Tribune News Service

Chandigarh, July 2

Risk Factor

  • Depression in central nervous system, blindness, coma and dermatitis
  • Defats the skin or damages the skin permeability barrier
  • Pregnant women, alcoholics and the elderly mainly at risk

Forget protecting youself from Covid-19, the hand sanitisers you use may contain nothing but a lethal chemical, methanol, known to cause life-threatening ailments in pregnant women, the elderly, alcoholics, individuals having poor-quality diet and persons on certain medication.

Punjab's Food and Drug Administration (FDA) has found this during an analysis of over 60 sanitisers being sold in the state.

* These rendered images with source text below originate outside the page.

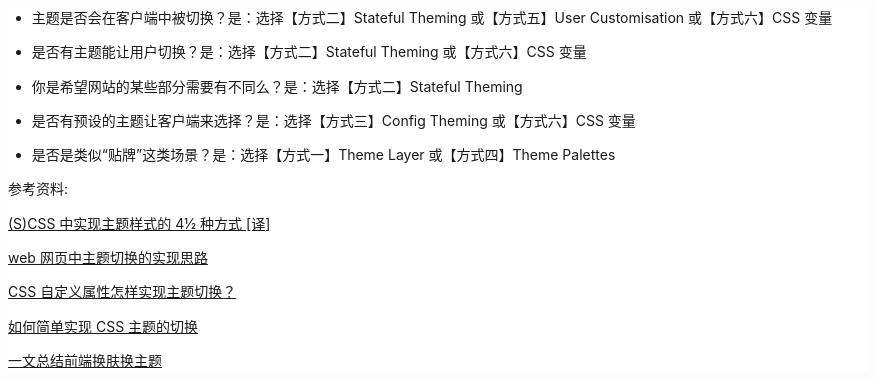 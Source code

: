 - 主题是否会在客户端中被切换？是：选择【方式二】Stateful Theming 或【方式五】User Customisation 或【方式六】CSS 变量

- 是否有主题能让用户切换？是：选择【方式二】Stateful Theming 或【方式六】CSS 变量

- 你是希望网站的某些部分需要有不同么？是：选择【方式二】Stateful Theming

- 是否有预设的主题让客户端来选择？是：选择【方式三】Config Theming 或【方式六】CSS 变量

- 是否是类似“贴牌”这类场景？是：选择【方式一】Theme Layer 或【方式四】Theme Palettes

参考资料:

[(S)CSS 中实现主题样式的 4½ 种方式 [译]](https://juejin.cn/post/6844903735605329934)

[web 网页中主题切换的实现思路](https://www.jianshu.com/p/fe807f5ef394)

[CSS 自定义属性怎样实现主题切换？](https://zhuanlan.zhihu.com/p/60975003)

[如何简单实现 CSS 主题的切换](https://blog.p2hp.com/archives/7293)

[一文总结前端换肤换主题](https://www.jianshu.com/p/35e0581629d2)
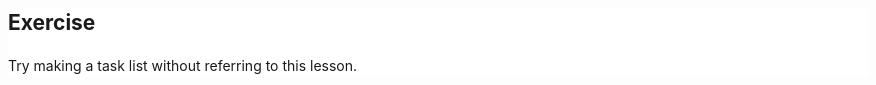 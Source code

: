 ## Exercise

Try making a task list without referring to this lesson.

[1]:	https://snook.ca/archives/html_and_css/hiding-content-for-accessibility
[2]:	https://github.com/cure53/DOMPurify/issues/233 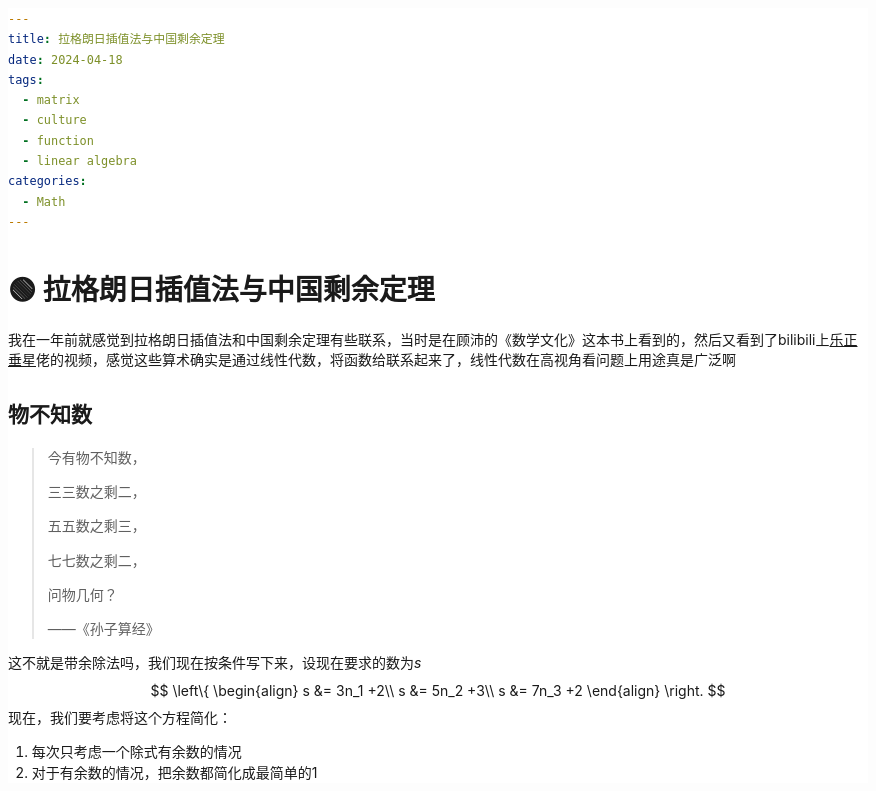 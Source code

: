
 ```yaml
---
title: 拉格朗日插值法与中国剩余定理
date: 2024-04-18
tags: 
  - matrix
  - culture
  - function
  - linear algebra
categories: 
  - Math
---
```


# 🟢 拉格朗日插值法与中国剩余定理


我在一年前就感觉到拉格朗日插值法和中国剩余定理有些联系，当时是在顾沛的《数学文化》这本书上看到的，然后又看到了bilibili上[乐正垂星](https://space.bilibili.com/2057313067)佬的视频，感觉这些算术确实是通过线性代数，将函数给联系起来了，线性代数在高视角看问题上用途真是广泛啊



## 物不知数

>
>
>今有物不知数，
>
>三三数之剩二，
>
>五五数之剩三，
>
>七七数之剩二，
>
>问物几何？
>
>——《孙子算经》

这不就是带余除法吗，我们现在按条件写下来，设现在要求的数为$s$
$$
\left\{
\begin{align}
s &= 3n_1 +2\\
s &= 5n_2 +3\\
s &= 7n_3 +2
\end{align}
\right.
$$
现在，我们要考虑将这个方程简化：

1. 每次只考虑一个除式有余数的情况
2. 对于有余数的情况，把余数都简化成最简单的$1$
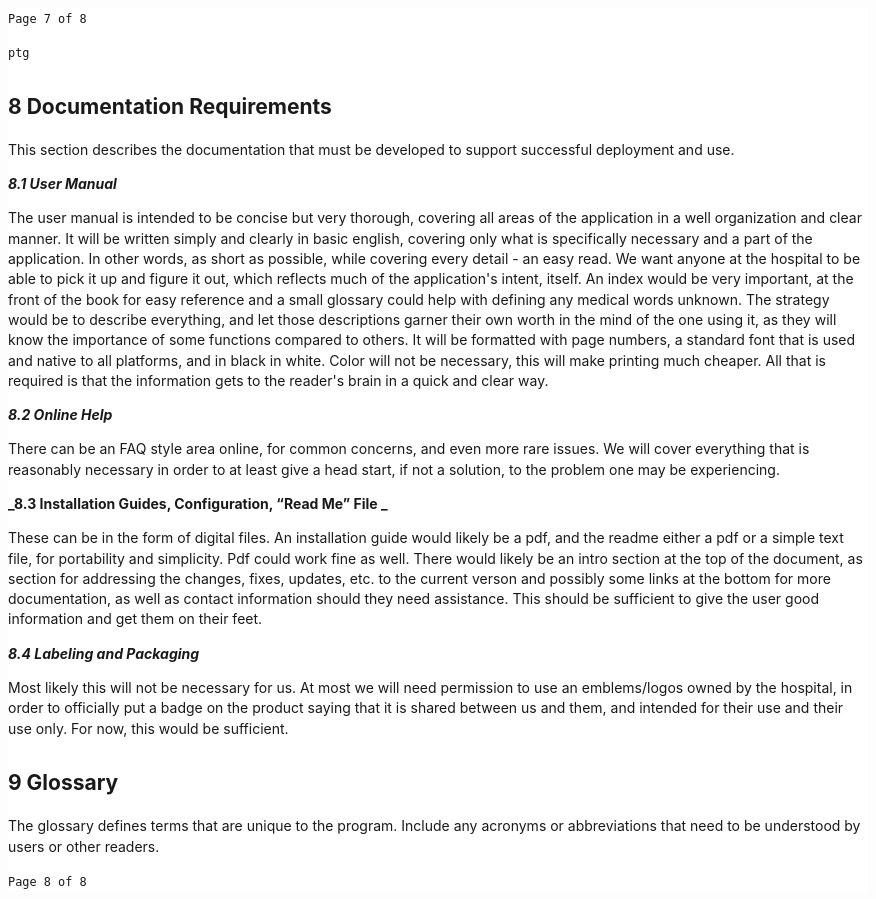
 ```
Page 7 of 8
```

```
ptg
```
## 8 Documentation Requirements

This section describes the documentation that must be developed to support successful
deployment and use.

**_8.1 User Manual_**

The user manual is intended to be concise but very thorough, covering all areas of the application in a well organization and clear manner. It will be written simply and clearly in basic english, covering only what is specifically necessary and a part of the application. In other words, as short as possible, while covering every detail - an easy read. We want anyone at the hospital to be able to pick it up and figure it out, which reflects much of the application's intent, itself. An index would be very important, at the front of the book for easy reference and a small glossary could help with defining any medical words unknown. The strategy would be to describe everything, and let those descriptions garner their own worth in the mind of the one using it, as they will know the importance of some functions compared to others. It will be formatted with page numbers, a standard font that is used and native to all platforms, and in black in white. Color will not be necessary, this will make printing much cheaper. All that is required is that the information gets to the reader's brain in a quick and clear way. 

**_8.2 Online Help_**

There can be an FAQ style area online, for common concerns, and even more rare issues. We will cover everything that is reasonably necessary in order to at least give a head start, if not a solution, to the problem one may be experiencing. 

**_8.3	 Installation	Guides,	Configuration,	“Read	Me”	File	_**

These can be in the form of digital files. An installation guide would likely be a pdf, and the readme either a pdf or a simple text file, for portability and simplicity. Pdf could work fine as well. There would likely be an intro section at the top of the document, as section for addressing the changes, fixes, updates, etc. to the current verson and possibly some links at the bottom for more documentation, as well as contact information should they need assistance. This should be sufficient to give the user good information and get them on their feet. 

**_8.4 Labeling and Packaging_**

Most likely this will not be necessary for us. At most we will need permission to use an emblems/logos owned by the hospital, in order to officially put a badge on the product saying that it is shared between us and them, and intended for their use and their use only. For now, this would be sufficient. 

## 9 Glossary

The glossary defines terms that are unique to the program. Include any acronyms or
abbreviations that need to be understood by users or other readers.

```
Page 8 of 8
```
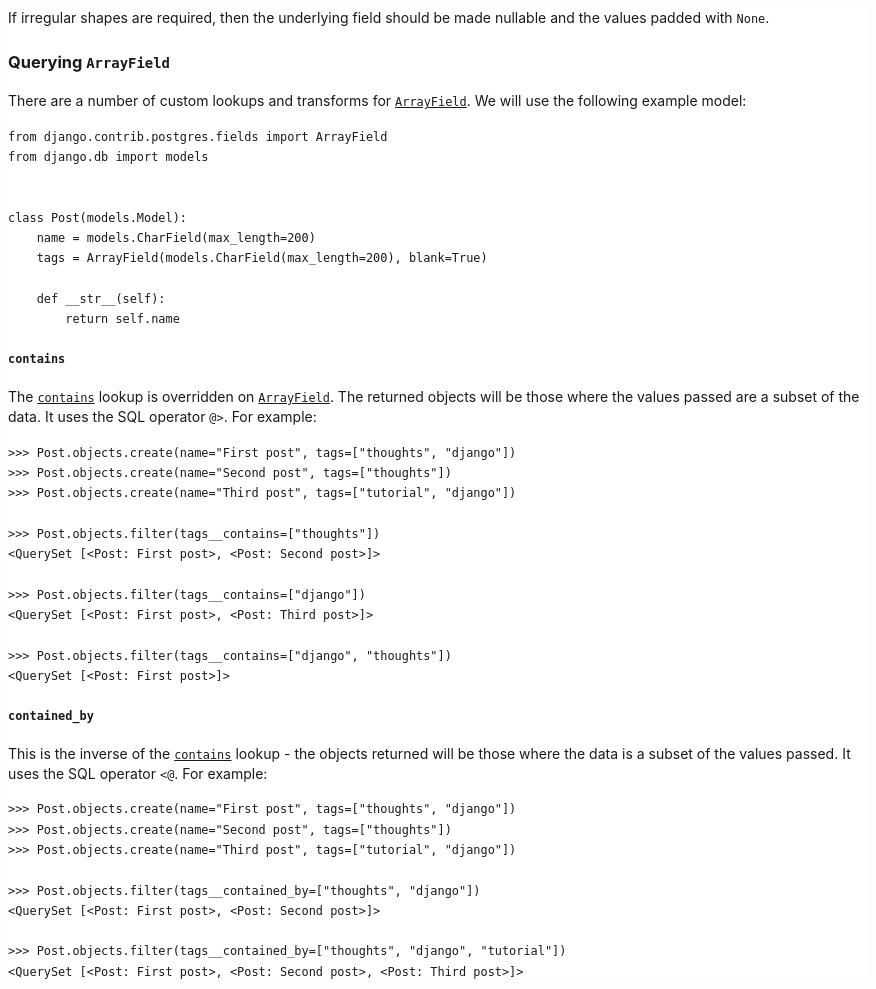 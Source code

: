 If irregular shapes are required, then the underlying field should be made
nullable and the values padded with `None`.

### Querying `ArrayField`

There are a number of custom lookups and transforms for [`ArrayField`](#django.contrib.postgres.fields.ArrayField).
We will use the following example model:

```default
from django.contrib.postgres.fields import ArrayField
from django.db import models


class Post(models.Model):
    name = models.CharField(max_length=200)
    tags = ArrayField(models.CharField(max_length=200), blank=True)

    def __str__(self):
        return self.name
```

<a id="std-fieldlookup-arrayfield.contains"></a>

#### `contains`

The [`contains`](../../models/querysets.md#std-fieldlookup-contains) lookup is overridden on [`ArrayField`](#django.contrib.postgres.fields.ArrayField). The
returned objects will be those where the values passed are a subset of the
data. It uses the SQL operator `@>`. For example:

```pycon
>>> Post.objects.create(name="First post", tags=["thoughts", "django"])
>>> Post.objects.create(name="Second post", tags=["thoughts"])
>>> Post.objects.create(name="Third post", tags=["tutorial", "django"])

>>> Post.objects.filter(tags__contains=["thoughts"])
<QuerySet [<Post: First post>, <Post: Second post>]>

>>> Post.objects.filter(tags__contains=["django"])
<QuerySet [<Post: First post>, <Post: Third post>]>

>>> Post.objects.filter(tags__contains=["django", "thoughts"])
<QuerySet [<Post: First post>]>
```

<a id="std-fieldlookup-arrayfield.contained_by"></a>

#### `contained_by`

This is the inverse of the [`contains`](#std-fieldlookup-arrayfield.contains) lookup -
the objects returned will be those where the data is a subset of the values
passed. It uses the SQL operator `<@`. For example:

```pycon
>>> Post.objects.create(name="First post", tags=["thoughts", "django"])
>>> Post.objects.create(name="Second post", tags=["thoughts"])
>>> Post.objects.create(name="Third post", tags=["tutorial", "django"])

>>> Post.objects.filter(tags__contained_by=["thoughts", "django"])
<QuerySet [<Post: First post>, <Post: Second post>]>

>>> Post.objects.filter(tags__contained_by=["thoughts", "django", "tutorial"])
<QuerySet [<Post: First post>, <Post: Second post>, <Post: Third post>]>
```
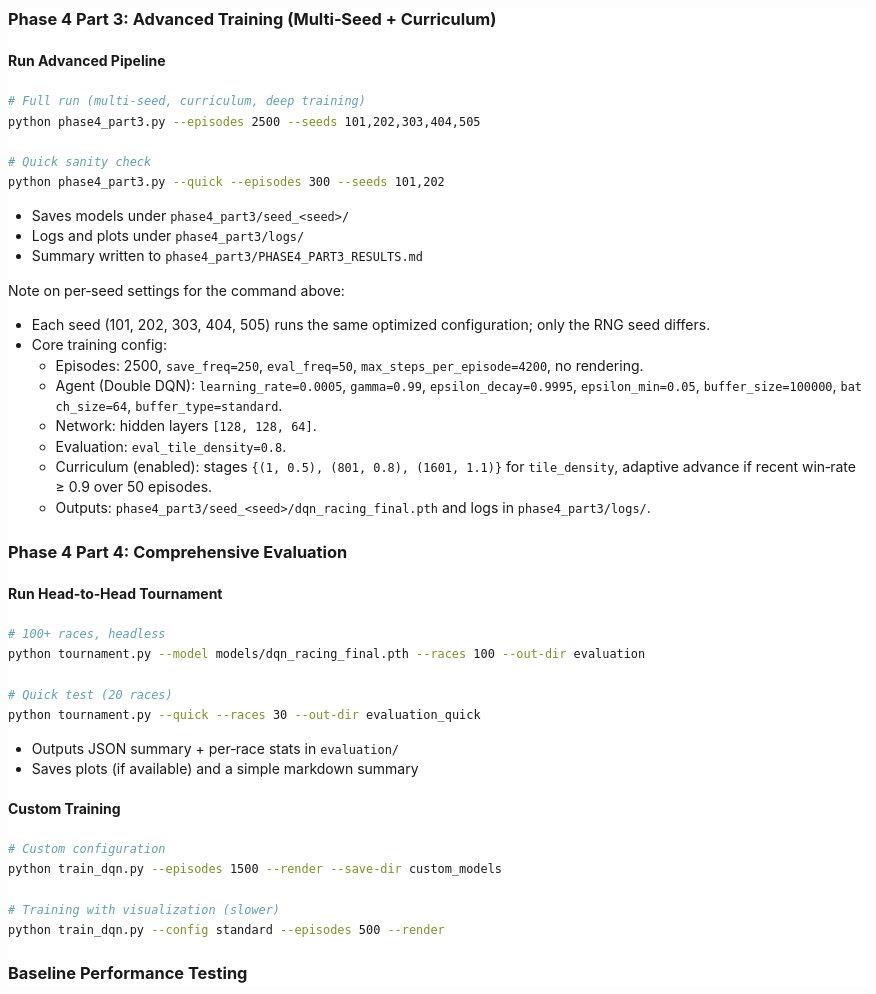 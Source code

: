 ### Phase 4 Part 3: Advanced Training (Multi‑Seed + Curriculum)

#### Run Advanced Pipeline
```bash
# Full run (multi-seed, curriculum, deep training)
python phase4_part3.py --episodes 2500 --seeds 101,202,303,404,505

# Quick sanity check
python phase4_part3.py --quick --episodes 300 --seeds 101,202
```
- Saves models under `phase4_part3/seed_<seed>/`
- Logs and plots under `phase4_part3/logs/`
- Summary written to `phase4_part3/PHASE4_PART3_RESULTS.md`

Note on per‑seed settings for the command above:
- Each seed (101, 202, 303, 404, 505) runs the same optimized configuration; only the RNG seed differs.
- Core training config:
  - Episodes: 2500, `save_freq=250`, `eval_freq=50`, `max_steps_per_episode=4200`, no rendering.
  - Agent (Double DQN): `learning_rate=0.0005`, `gamma=0.99`, `epsilon_decay=0.9995`, `epsilon_min=0.05`, `buffer_size=100000`, `batch_size=64`, `buffer_type=standard`.
  - Network: hidden layers `[128, 128, 64]`.
  - Evaluation: `eval_tile_density=0.8`.
  - Curriculum (enabled): stages `{(1, 0.5), (801, 0.8), (1601, 1.1)}` for `tile_density`, adaptive advance if recent win‑rate ≥ 0.9 over 50 episodes.
  - Outputs: `phase4_part3/seed_<seed>/dqn_racing_final.pth` and logs in `phase4_part3/logs/`.

### Phase 4 Part 4: Comprehensive Evaluation

#### Run Head‑to‑Head Tournament
```bash
# 100+ races, headless
python tournament.py --model models/dqn_racing_final.pth --races 100 --out-dir evaluation

# Quick test (20 races)
python tournament.py --quick --races 30 --out-dir evaluation_quick
```
- Outputs JSON summary + per‑race stats in `evaluation/`
- Saves plots (if available) and a simple markdown summary

#### Custom Training
```bash
# Custom configuration
python train_dqn.py --episodes 1500 --render --save-dir custom_models

# Training with visualization (slower)
python train_dqn.py --config standard --episodes 500 --render
```

### Baseline Performance Testing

According to the FDA, the biggest shock came on Wednesday when, while testing samples gathered over the past two months, it was found that a popular sanitiser had 95 per cent methanol in it. Around 60 per cent of the samples didn't comprise constituents as written on the wrapper. A majority contained lesser ethanol than mentioned. Several were found adulterated with water or other substances. Any hand sanitiser should contain 80 per cent ethanol or 75 per cent isopropyl alcohol, as per the WHO standards.

After the outbreak of Covid-19 in March, the state government had allowed distilleries to produce sanitisers.

Kahan Singh Pannu, FDA Commissioner, said most of the violations were of colour or lesser content. "Four samples contained methanol instead of ethanol. This falls in the category of adulteration and we have launched action against the violators," said Pannu.

Methanol, also known as methyl alcohol, is a chemical with the formula CH3OH. It is a light, volatile, colourless, flammable liquid with a distinctive alcoholic odour similar to that of ethanol. It is a toxic alcohol used industrially as a solvent, pesticide and alternative fuel source.

The WHO has established that methanol is irritating to the eyes, skin and respiratory tract. Acute oral and inhalation exposures and, to a lesser extent, percutaneous (through skin) absorption of high concentrations of methanol have resulted in central nervous system depression, blindness, coma and death.